--- EXERCISE ---
Across the records below, how many lines include the word "generated"? State only the number.

### SUPPLIED DATA ###

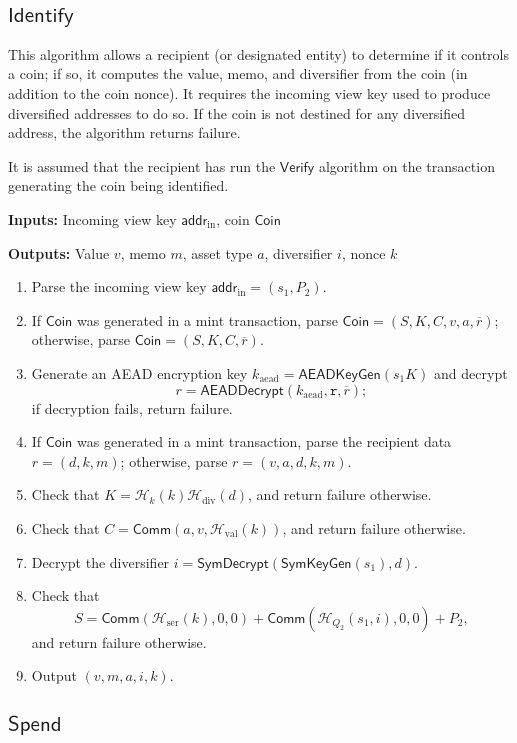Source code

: \documentclass{article}
\newcommand{\func}[1]{\mathsf{#1}}
\newcommand{\addr}{\func{addr}}
\newcommand{\comm}{\func{Comm}}
\newcommand{\hash}{\mathcal{H}}
\begin{document}
\subsection{\texorpdfstring{$\func{Identify}$}{Identify}}

This algorithm allows a recipient (or designated entity) to determine if it controls a coin; if so, it computes the value, memo, and diversifier from the coin (in addition to the coin nonce).
It requires the incoming view key used to produce diversified addresses to do so.
If the coin is not destined for any diversified address, the algorithm returns failure.

It is assumed that the recipient has run the $\func{Verify}$ algorithm on the transaction generating the coin being identified.

\textbf{Inputs:} Incoming view key $\addr_{\text{in}}$, coin $\func{Coin}$

\textbf{Outputs:} Value $v$, memo $m$, asset type $a$, diversifier $i$, nonce $k$

\begin{enumerate}
\item Parse the incoming view key $\addr_{\text{in}} = (s_1, P_2)$.
\item If $\func{Coin}$ was generated in a mint transaction, parse $\func{Coin} = (S, K, C, v, a, \overline{r})$; otherwise, parse $\func{Coin} = (S, K, C, \overline{r})$.
\item Generate an AEAD encryption key $k_{\text{aead}} = \func{AEADKeyGen}(s_1 K)$ and decrypt $$r = \func{AEADDecrypt}(k_{\text{aead}},\texttt{r},\overline{r});$$ if decryption fails, return failure.
\item If $\func{Coin}$ was generated in a mint transaction, parse the recipient data $r = (d, k, m)$; otherwise, parse $r = (v, a, d, k, m)$.
\item Check that $K = \hash_k(k)\hash_{\text{div}}(d)$, and return failure otherwise.
\item Check that $C = \comm(a,v,\hash_{\text{val}}(k))$, and return failure otherwise.
\item Decrypt the diversifier $i = \func{SymDecrypt}(\func{SymKeyGen}(s_1),d)$.
\item Check that $$S = \comm(\hash_{\text{ser}}(k),0,0) + \comm(\hash_{Q_2}(s_1,i),0,0) + P_2,$$ and return failure otherwise.
\item Output $(v, m, a, i, k)$.
\end{enumerate}


\subsection{\texorpdfstring{$\func{Spend}$}{Spend}}
\end{document}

###

--- WRITTEN RESPONSE ---
2